Layer Swapping for Zero-Shot Cross-Lingual Transfer in Large Language Models

Lucas Bandarkar,Benjamin Muller,Pritish Yuvraj,Rui Hou,Nayan Singhal,Hongjiang Lv,Bing Liu
2024-10-02
Abstract:Model merging, such as model souping, is the practice of combining different models with the same architecture together without further training. In this work, we present a model merging methodology that addresses the difficulty of fine-tuning Large Language Models (LLMs) for target tasks in non-English languages, where task-specific data is often unavailable. We focus on mathematical reasoning and without in-language math data, facilitate cross-lingual transfer by composing language and math capabilities. Starting from the same pretrained model, we fine-tune separate "experts" on math instruction data in English and on generic instruction data in the target language. We then replace the top and bottom transformer layers of the math expert directly with layers from the language expert, which consequently enhances math performance in the target language. The resulting merged models outperform the individual experts and other merging methods on the math benchmark, MGSM, by 10% across four major languages where math instruction data is scarce. In addition, this layer swapping is simple, inexpensive, and intuitive, as it is based on an interpretative analysis of the most important parameter changes during the fine-tuning of each expert. The ability to successfully re-compose LLMs for cross-lingual transfer in this manner opens up future possibilities to combine model expertise, create modular solutions, and transfer reasoning capabilities across languages all post hoc.
Computation and Language,Artificial Intelligence,Machine Learning
What problem does this paper attempt to address?
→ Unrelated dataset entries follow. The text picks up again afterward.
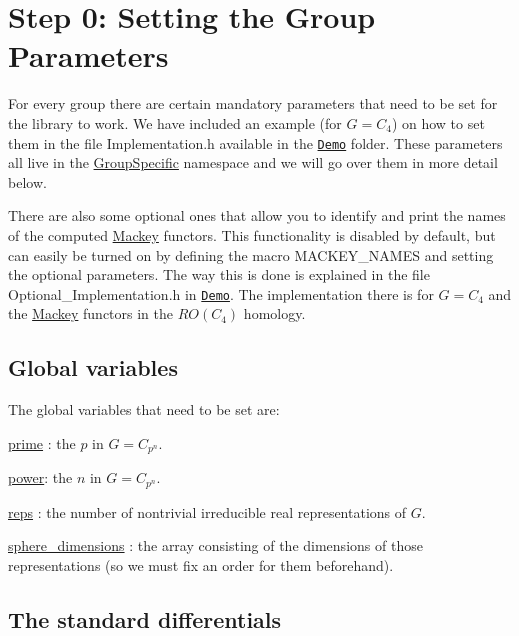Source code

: \hypertarget{use_how}{}\section{Step 0\+: Setting the Group Parameters}\label{use_how}

\begin{DoxyItemize}
\item For every group there are certain mandatory parameters that need to be set for the library to work. We have included an example (for $G=C_4$) on how to set them in the file Implementation.\+h available in the \href{https://github.com/NickG-Math/Mackey/tree/master/Demo}{\tt Demo} folder. These parameters all live in the \hyperlink{namespaceGroupSpecific}{Group\+Specific} namespace and we will go over them in more detail below.
\item There are also some optional ones that allow you to identify and print the names of the computed \hyperlink{namespaceMackey}{Mackey} functors. This functionality is disabled by default, but can easily be turned on by defining the macro {\ttfamily M\+A\+C\+K\+E\+Y\+\_\+\+N\+A\+M\+ES} and setting the optional parameters. The way this is done is explained in the file Optional\+\_\+\+Implementation.\+h in \href{https://github.com/NickG-Math/Mackey/tree/master/Demo}{\tt Demo}. The implementation there is for $G=C_4$ and the \hyperlink{namespaceMackey}{Mackey} functors in the $RO(C_4)$ homology.
\end{DoxyItemize}\hypertarget{use_var}{}\subsection{Global variables}\label{use_var}
The global variables that need to be set are\+:


\begin{DoxyItemize}
\item \hyperlink{classGroupSpecific_1_1Variables_a38586ec998bcbfdf325e6cfc6598b54b}{prime} \+: the $p$ in $G=C_{p^n}$.
\item \hyperlink{classGroupSpecific_1_1Variables_ac9bd6be19cc41e6877ee25a2d1c7be80}{power}\+: the $n$ in $G=C_{p^n}$.
\item \hyperlink{classGroupSpecific_1_1Variables_a5504789b0b60050e6ea223fdeb84874a}{reps} \+: the number of nontrivial irreducible real representations of $G$.
\item \hyperlink{classGroupSpecific_1_1Variables_a4746f16736abcf4c705dd8690ec12ca0}{sphere\+\_\+dimensions} \+: the array consisting of the dimensions of those representations (so we must fix an order for them beforehand).
\end{DoxyItemize}\hypertarget{use_fun}{}\subsection{The standard differentials}\label{use_fun}

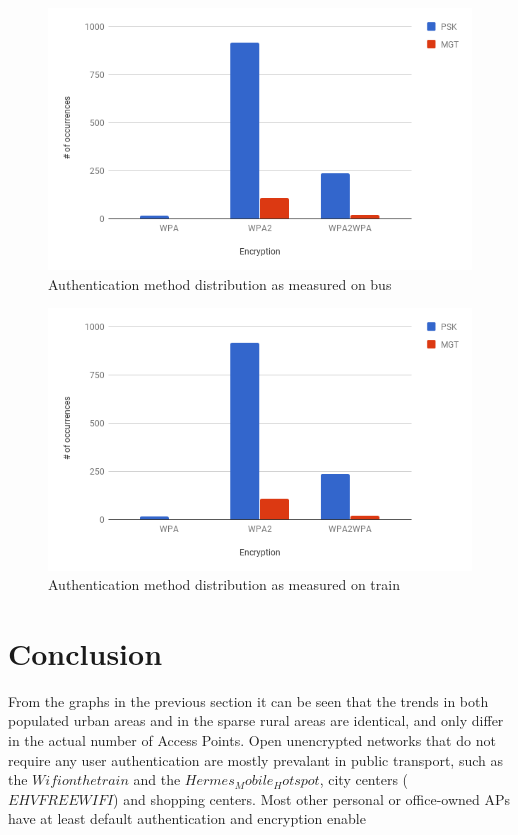 \documentclass[letterpaper, 10 pt, conference]{ieeeconf}  %
\begin{document}
\begin{figure}[h]
\includegraphics[scale=0.4]{Figures/AuthBus.png}
\caption{Authentication method distribution as measured on bus}
\label{fig:busauth}
\end{figure}


\begin{figure}[h]
\includegraphics[scale=0.4]{Figures/AuthTrain.png}
\caption{Authentication method distribution as measured on train}
\label{fig:trainauth}
\end{figure}


\section{Conclusion}
From the graphs in the previous section it can be seen that the trends in both populated urban areas and in the sparse rural areas are identical, and only differ in the actual number of Access Points. Open unencrypted networks that do not require any user authentication are mostly prevalant in public transport, such as the $Wifi on the train$ and the $ Hermes_Mobile_Hotspot$, city centers ($EHV FREE WIFI$) and shopping centers. Most other personal or office-owned APs have at least default authentication and encryption enable
\end{document}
The problem that this paper attempts to solve is how to improve the performance of large - language models (LLMs) on specific tasks, especially mathematical reasoning ability, through zero - shot cross - lingual transfer in languages with limited resources. Since most LLMs are pre - trained mainly on English data, for tasks in non - English languages, especially when task - specific data in a particular language is lacking, the performance of these models is usually poor. To solve this problem, the author proposes a new model merging method - layer swapping. Through this method, a model fine - tuned on English mathematical data can be combined with another model fine - tuned on general instruction data in the target language without additional training, thereby enhancing the mathematical reasoning ability in the target language. Specifically, the methods in the paper are as follows: 1. **Fine - tuning of expert models**: Starting from the same pre - trained model, "mathematical experts" are obtained by fine - tuning on English mathematical data respectively, and "language experts" are obtained by fine - tuning on general instruction data in the target language. 2. **Layer swapping**: Replace the top and bottom several Transformer layers of the mathematical expert with the corresponding layers of the language expert, and keep the layers of the mathematical expert in the middle part. In addition, in order to smooth the transition, several "transition zones" are designed, which are obtained by the weighted average of the parameters of the corresponding layers of the mathematical expert and the language expert. 3. **Evaluation and comparison**: Through experiments on multiple low - resource languages (such as Swahili, Telugu, Bengali and Japanese), evaluate the effectiveness of the layer - swapping method and compare it with a single expert model and traditional model merging methods (such as model soup). Through the above methods, the author aims to explore a simple and low - cost way to effectively improve the performance of LLMs in low - resource languages without task - specific data in the target language.